After my run in with blindness I had, as I told you, already decided that the doctor's warning about MS had nothing to do with me. I took the steroids and I saw the optic-neurologist as promised and after a few weeks of rocking the pirate look with a patch over my left eye, things settled down to being "normal". I went back to my old ways of burning the candle hard at both ends and didn't allow myself the luxury of noticing that the mornings after had become harder and harder to contend with and that my energy levels just weren't where I was used to them being.
The next big stop on this journey came when I woke up to extreme tingling in my ring and pinkie fingers on my left hand. This was accompanied by an insanely sensitive upper quarter of my face- again on the left hand side. The closest description I've been able to conjure up in trying to explain the feeling that ensued on my face at that time was that it felt as if my skin was off and all of my nerves were trying to protect the other innards of my face. It was EXCRUCIATING! It hurt to blink.

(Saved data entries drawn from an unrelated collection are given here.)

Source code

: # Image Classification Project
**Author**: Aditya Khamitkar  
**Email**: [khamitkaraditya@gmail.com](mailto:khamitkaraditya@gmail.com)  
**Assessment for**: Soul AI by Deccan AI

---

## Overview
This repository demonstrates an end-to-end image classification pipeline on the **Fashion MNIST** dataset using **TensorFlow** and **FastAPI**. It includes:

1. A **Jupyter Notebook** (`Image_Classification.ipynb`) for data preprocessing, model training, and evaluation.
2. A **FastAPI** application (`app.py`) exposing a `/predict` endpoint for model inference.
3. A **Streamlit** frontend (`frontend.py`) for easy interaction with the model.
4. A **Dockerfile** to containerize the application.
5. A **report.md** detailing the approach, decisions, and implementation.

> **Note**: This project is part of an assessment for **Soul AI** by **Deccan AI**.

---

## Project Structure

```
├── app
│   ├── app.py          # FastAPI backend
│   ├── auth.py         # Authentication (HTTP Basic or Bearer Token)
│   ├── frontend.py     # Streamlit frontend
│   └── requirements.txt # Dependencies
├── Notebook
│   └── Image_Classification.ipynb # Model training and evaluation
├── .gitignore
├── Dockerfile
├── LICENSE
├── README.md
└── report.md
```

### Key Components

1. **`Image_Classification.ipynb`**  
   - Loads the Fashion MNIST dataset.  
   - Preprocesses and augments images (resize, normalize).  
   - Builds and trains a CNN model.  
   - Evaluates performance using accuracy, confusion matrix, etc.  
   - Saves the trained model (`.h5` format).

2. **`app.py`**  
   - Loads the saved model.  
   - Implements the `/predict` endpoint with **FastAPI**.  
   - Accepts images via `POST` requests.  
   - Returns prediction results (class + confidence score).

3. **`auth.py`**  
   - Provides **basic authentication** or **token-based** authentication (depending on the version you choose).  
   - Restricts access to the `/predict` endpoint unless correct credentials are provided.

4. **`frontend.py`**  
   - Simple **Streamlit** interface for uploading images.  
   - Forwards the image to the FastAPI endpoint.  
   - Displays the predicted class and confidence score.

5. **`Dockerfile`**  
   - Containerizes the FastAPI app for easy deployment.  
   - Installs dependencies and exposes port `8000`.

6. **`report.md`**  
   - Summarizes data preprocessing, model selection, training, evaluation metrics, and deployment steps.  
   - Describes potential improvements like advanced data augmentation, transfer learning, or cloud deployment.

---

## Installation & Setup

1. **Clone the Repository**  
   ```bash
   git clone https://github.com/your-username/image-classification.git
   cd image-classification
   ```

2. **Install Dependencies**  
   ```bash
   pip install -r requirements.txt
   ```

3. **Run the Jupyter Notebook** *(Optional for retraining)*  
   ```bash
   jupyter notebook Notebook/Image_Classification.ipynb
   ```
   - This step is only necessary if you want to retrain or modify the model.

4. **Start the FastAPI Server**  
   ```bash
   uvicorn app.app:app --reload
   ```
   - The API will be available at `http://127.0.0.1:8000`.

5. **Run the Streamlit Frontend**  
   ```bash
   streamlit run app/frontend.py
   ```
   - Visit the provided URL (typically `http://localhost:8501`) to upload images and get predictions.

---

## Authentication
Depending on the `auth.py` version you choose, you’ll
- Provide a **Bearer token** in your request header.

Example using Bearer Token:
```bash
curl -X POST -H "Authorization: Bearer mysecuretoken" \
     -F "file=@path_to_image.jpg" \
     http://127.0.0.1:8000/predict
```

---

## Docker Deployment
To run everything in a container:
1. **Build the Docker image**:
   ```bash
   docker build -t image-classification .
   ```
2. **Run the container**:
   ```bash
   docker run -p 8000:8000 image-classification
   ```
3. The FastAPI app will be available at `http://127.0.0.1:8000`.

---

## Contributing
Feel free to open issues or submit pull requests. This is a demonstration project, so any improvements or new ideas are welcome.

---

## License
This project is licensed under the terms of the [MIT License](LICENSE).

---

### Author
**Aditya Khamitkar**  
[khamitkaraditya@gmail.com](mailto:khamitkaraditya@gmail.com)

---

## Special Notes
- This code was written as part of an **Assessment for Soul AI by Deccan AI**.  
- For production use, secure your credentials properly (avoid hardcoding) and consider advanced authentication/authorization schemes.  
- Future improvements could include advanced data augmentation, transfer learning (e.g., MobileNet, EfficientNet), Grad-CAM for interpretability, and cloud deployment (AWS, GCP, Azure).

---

Again it was off to the family doctor for me... I wasn't as surprised this time as she pulled out the old safety pin and started pricking me all over asking me to alert her when I felt a difference. This was hard because this time, it felt different almost everywhere. Finally the doctor threw away the safety pin in the yellow sharps disposable box. She took a moment and then went on to explain to me that the two fingers I was complaining about and the quadrant of my face that was experiencing what I had decided to equate to "none existing flesh eating disease", shared a nerve path. This connection and simultaneous irritation made her think there was something happening within my nervous system. Further more because of the good old optic neuritis I'd already experienced she'd decided to refer me to the MS Clinic.
"CRAP!" I knew this wasn't going to end well.
So here's what I knew about MS at this point; commercials from the society with sad fathers in wheelchairs having their faces washed by their kids with a warm face cloth... This didn't explain a whole lot for me and it certainly didn't make me feel better. Now please keep in mind that this was before the day to day availability of Google. I felt like all I could do was sit and wait, at least at this point I could see. (Champion thinking, that's me!)
Mom came with me for my appointment at the MS Clinic. We sat in the waiting room a little relieved that the doctor was running late because it gave us time to de-brief and read every single pamphlet in they had that explained what exactly MS was. And then they called me into "the" room. The nerdy looking neurologist walked into the room about 15 minutes later, he looked like the spitting image of Robin Williams in the movie "Awakenings". This doctor gave me the needle point run down that I had begun to get used to, he also made me walk in a straight line, put my legs together and my arms out and close my eyes, amongst a series of other tricks of the trade.
He told me that he was preliminarily diagnosing me with MS. I had an MRI booked to confirm his hunch. At this point he started to explain to my Mom and I what MS was and what it looked like for me and my future. He told me it was an auto-immune disease that affected the central nervous system. He told me that he couldn't predict conclusively how this was going to affect my life long term. He also went on to tell me the "good news"; turns out that I had relapsing remitting MS... The neuro went on to explain that there were people out there that had one or two "relapses or attacks" with MS and then went into remission for the rest of their life... WELL THIS WAS OBVIOUSLY GOING TO BE ME!!!